Saved data entries:
———

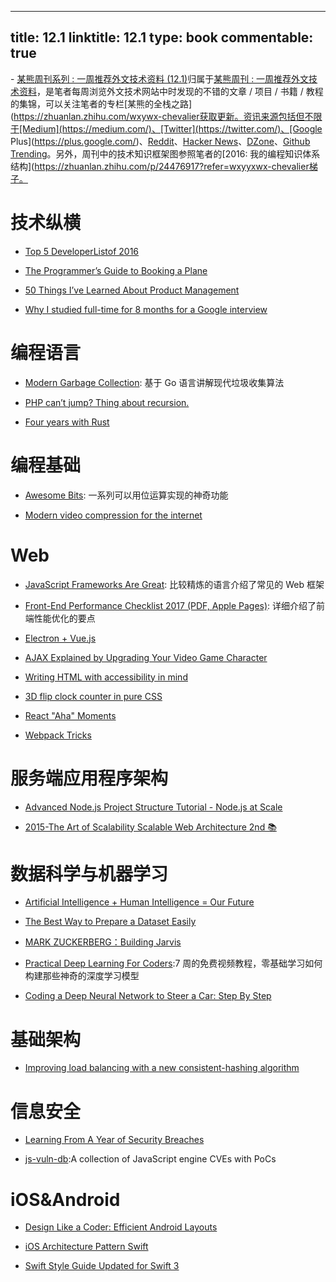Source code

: 
---
title: 12.1
linktitle: 12.1
type: book
commentable: true
---

﻿- [某熊周刊系列 : 一周推荐外文技术资料 (12.1)](https://zhuanlan.zhihu.com/p/24516669?refer=wx-chevalier)归属于[某熊周刊 : 一周推荐外文技术资料](https://github.com/wxywx-chevalierder-Knowledge-Graph/tree/master/Weekly)，是笔者每周浏览外文技术网站中时发现的不错的文章 / 项目 / 书籍 / 教程的集锦，可以关注笔者的专栏[某熊的全栈之路](https://zhuanlan.zhihu.com/wxywx-chevalier获取更新。资讯来源包括但不限于[Medium](https://medium.com/)、[Twitter](https://twitter.com/)、[Google Plus](https://plus.google.com/)、[Reddit](https://www.reddit.com/)、[Hacker News](https://news.ycombinator.com/)、[DZone](https://dzone.com/)、[Github Trending](https://github.com/trending)。另外，周刊中的技术知识框架图参照笔者的[2016: 我的编程知识体系结构](https://zhuanlan.zhihu.com/p/24476917?refer=wxyyxwx-chevalier梯子。

# 技术纵横

- [Top 5 DeveloperListof 2016](https://blog.devmastery.com/top-5-links-of-2016-for-developers-280b12575f47#.bqy6cmw1p)

- [The Programmer’s Guide to Booking a Plane](https://hackernoon.com/the-programmers-guide-to-booking-a-plane-11e37d610045#.ii8va4wdq)

- [50 Things I’ve Learned About Product Management](https://hackernoon.com/50-things-ive-learned-about-product-management-300cc67ca6ee#.5m6xadkqp)

- [Why I studied full-time for 8 months for a Google interview](https://medium.freecodecamp.com/why-i-studied-full-time-for-8-months-for-a-google-interview-cc662ce9bb13#.doksk6783)

# 编程语言

- [Modern Garbage Collection](https://medium.com/@octskyward/modern-garbage-collection-911ef4f8bd8e#.e8fq0wq0r): 基于 Go 语言讲解现代垃圾收集算法

- [PHP can’t jump? Thing about recursion.](http://brylkowski.com/php-cant-jump-thing-about-recursion/)

- [Four years with Rust](http://words.steveklabnik.com/four-years-with-rust)

# 编程基础

- [Awesome Bits](https://github.com/keonkim/awesome-bits): 一系列可以用位运算实现的神奇功能

- [Modern video compression for the internet](https://github.com/xiph/daala)

# Web

- [JavaScript Frameworks Are Great](https://medium.com/@mattburgess/javascript-frameworks-are-great-2df4a3f0b24d#.r0929pjws): 比较精炼的语言介绍了常见的 Web 框架

- [Front-End Performance Checklist 2017 (PDF, Apple Pages)](https://www.smashingmagazine.com/2016/12/front-end-performance-checklist-2017-pdf-pages/): 详细介绍了前端性能优化的要点

- [Electron + Vue.js](https://medium.com/@kswanie21/electron-vue-js-f6c40abeb625#.xfhnxxny1)

- [AJAX Explained by Upgrading Your Video Game Character](https://medium.freecodecamp.com/ajax-explained-by-upgrading-your-video-game-character-17d26305163c#.v8aaupyi3)

- [Writing HTML with accessibility in mind](https://medium.com/@matuzo/writing-html-with-accessibility-in-mind-a62026493412#.z87sefzdw)

- [3D flip clock counter in pure CSS](http://codepen.io/unframework/pen/LbaLvG/)

- [React "Aha" Moments](https://tylermcginnis.com/react-aha-moments/)

- [Webpack Tricks](https://github.com/rstacruz/webpack-tricks)

# 服务端应用程序架构

- [Advanced Node.js Project Structure Tutorial - Node.js at Scale](https://blog.risingstack.com/node-js-project-structure-tutorial-node-js-at-scale/)

- [2015-The Art of Scalability Scalable Web Architecture 2nd 📚](https://drive.wps.cn/view/l/b20c3798dd50419a92ec08769e56e06a)

# 数据科学与机器学习

- [Artificial Intelligence + Human Intelligence = Our Future](https://hackernoon.com/artificial-intelligence-human-intelligence-our-future-e1d8cbda8543#.ivhji0lo4)

- [The Best Way to Prepare a Dataset Easily](https://www.youtube.com/watch?v=0xVqLJe9_CY)

- [MARK ZUCKERBERG：Building Jarvis](https://www.facebook.com/notes/mark-zuckerberg/building-jarvis/10154361492931634)

- [Practical Deep Learning For Coders](http://course.fast.ai/):7 周的免费视频教程，零基础学习如何构建那些神奇的深度学习模型

- [Coding a Deep Neural Network to Steer a Car: Step By Step](https://medium.com/udacity/coding-a-deep-neural-network-to-steer-a-car-step-by-step-c075a12108e2#.awmvbdckj)

# 基础架构

- [Improving load balancing with a new consistent-hashing algorithm](https://medium.com/vimeo-engineering-blog/improving-load-balancing-with-a-new-consistent-hashing-algorithm-9f1bd75709ed#.va6mpmth6)

# 信息安全

- [Learning From A Year of Security Breaches](https://medium.com/starting-up-security/learning-from-a-year-of-security-breaches-ed036ea05d9b#.q15lihq8s)

- [js-vuln-db](https://github.com/tunz/js-vuln-db):A collection of JavaScript engine CVEs with PoCs

# iOS&Android

- [Design Like a Coder: Efficient Android Layouts](https://realm.io/news/gotocph-daniel-lew-efficient-android-layouts/)

- [iOS Architecture Pattern Swift](https://medium.com/@alejandrouribesnchez/ios-architecture-pattern-swift-52508d5411b#.cnmhvp4gw)

- [Swift Style Guide Updated for Swift 3](https://www.raywenderlich.com/148830/swift-style-guide-updated-for-swift-3)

———

__Exercise details__.
Every record above must be given again exactly; drop the pictures.

__Problem solution__.
Source code

: 
---
title: 12.1
linktitle: 12.1
type: book
commentable: true
---

﻿- [某熊周刊系列 : 一周推荐外文技术资料 (12.1)](https://zhuanlan.zhihu.com/p/24516669?refer=wx-chevalier)归属于[某熊周刊 : 一周推荐外文技术资料](https://github.com/wxywx-chevalierder-Knowledge-Graph/tree/master/Weekly)，是笔者每周浏览外文技术网站中时发现的不错的文章 / 项目 / 书籍 / 教程的集锦，可以关注笔者的专栏[某熊的全栈之路](https://zhuanlan.zhihu.com/wxywx-chevalier获取更新。资讯来源包括但不限于[Medium](https://medium.com/)、[Twitter](https://twitter.com/)、[Google Plus](https://plus.google.com/)、[Reddit](https://www.reddit.com/)、[Hacker News](https://news.ycombinator.com/)、[DZone](https://dzone.com/)、[Github Trending](https://github.com/trending)。另外，周刊中的技术知识框架图参照笔者的[2016: 我的编程知识体系结构](https://zhuanlan.zhihu.com/p/24476917?refer=wxyyxwx-chevalier梯子。

# 技术纵横

- [Top 5 DeveloperListof 2016](https://blog.devmastery.com/top-5-links-of-2016-for-developers-280b12575f47#.bqy6cmw1p)

- [The Programmer’s Guide to Booking a Plane](https://hackernoon.com/the-programmers-guide-to-booking-a-plane-11e37d610045#.ii8va4wdq)

- [50 Things I’ve Learned About Product Management](https://hackernoon.com/50-things-ive-learned-about-product-management-300cc67ca6ee#.5m6xadkqp)

- [Why I studied full-time for 8 months for a Google interview](https://medium.freecodecamp.com/why-i-studied-full-time-for-8-months-for-a-google-interview-cc662ce9bb13#.doksk6783)

# 编程语言

- [Modern Garbage Collection](https://medium.com/@octskyward/modern-garbage-collection-911ef4f8bd8e#.e8fq0wq0r): 基于 Go 语言讲解现代垃圾收集算法

- [PHP can’t jump? Thing about recursion.](http://brylkowski.com/php-cant-jump-thing-about-recursion/)

- [Four years with Rust](http://words.steveklabnik.com/four-years-with-rust)

# 编程基础

- [Awesome Bits](https://github.com/keonkim/awesome-bits): 一系列可以用位运算实现的神奇功能

- [Modern video compression for the internet](https://github.com/xiph/daala)

# Web

- [JavaScript Frameworks Are Great](https://medium.com/@mattburgess/javascript-frameworks-are-great-2df4a3f0b24d#.r0929pjws): 比较精炼的语言介绍了常见的 Web 框架

- [Front-End Performance Checklist 2017 (PDF, Apple Pages)](https://www.smashingmagazine.com/2016/12/front-end-performance-checklist-2017-pdf-pages/): 详细介绍了前端性能优化的要点

- [Electron + Vue.js](https://medium.com/@kswanie21/electron-vue-js-f6c40abeb625#.xfhnxxny1)

- [AJAX Explained by Upgrading Your Video Game Character](https://medium.freecodecamp.com/ajax-explained-by-upgrading-your-video-game-character-17d26305163c#.v8aaupyi3)

- [Writing HTML with accessibility in mind](https://medium.com/@matuzo/writing-html-with-accessibility-in-mind-a62026493412#.z87sefzdw)

- [3D flip clock counter in pure CSS](http://codepen.io/unframework/pen/LbaLvG/)

- [React "Aha" Moments](https://tylermcginnis.com/react-aha-moments/)

- [Webpack Tricks](https://github.com/rstacruz/webpack-tricks)

# 服务端应用程序架构

- [Advanced Node.js Project Structure Tutorial - Node.js at Scale](https://blog.risingstack.com/node-js-project-structure-tutorial-node-js-at-scale/)

- [2015-The Art of Scalability Scalable Web Architecture 2nd 📚](https://drive.wps.cn/view/l/b20c3798dd50419a92ec08769e56e06a)

# 数据科学与机器学习

- [Artificial Intelligence + Human Intelligence = Our Future](https://hackernoon.com/artificial-intelligence-human-intelligence-our-future-e1d8cbda8543#.ivhji0lo4)

- [The Best Way to Prepare a Dataset Easily](https://www.youtube.com/watch?v=0xVqLJe9_CY)

- [MARK ZUCKERBERG：Building Jarvis](https://www.facebook.com/notes/mark-zuckerberg/building-jarvis/10154361492931634)

- [Practical Deep Learning For Coders](http://course.fast.ai/):7 周的免费视频教程，零基础学习如何构建那些神奇的深度学习模型

- [Coding a Deep Neural Network to Steer a Car: Step By Step](https://medium.com/udacity/coding-a-deep-neural-network-to-steer-a-car-step-by-step-c075a12108e2#.awmvbdckj)

# 基础架构

- [Improving load balancing with a new consistent-hashing algorithm](https://medium.com/vimeo-engineering-blog/improving-load-balancing-with-a-new-consistent-hashing-algorithm-9f1bd75709ed#.va6mpmth6)

# 信息安全

- [Learning From A Year of Security Breaches](https://medium.com/starting-up-security/learning-from-a-year-of-security-breaches-ed036ea05d9b#.q15lihq8s)

- [js-vuln-db](https://github.com/tunz/js-vuln-db):A collection of JavaScript engine CVEs with PoCs

# iOS&Android

- [Design Like a Coder: Efficient Android Layouts](https://realm.io/news/gotocph-daniel-lew-efficient-android-layouts/)

- [iOS Architecture Pattern Swift](https://medium.com/@alejandrouribesnchez/ios-architecture-pattern-swift-52508d5411b#.cnmhvp4gw)

- [Swift Style Guide Updated for Swift 3](https://www.raywenderlich.com/148830/swift-style-guide-updated-for-swift-3)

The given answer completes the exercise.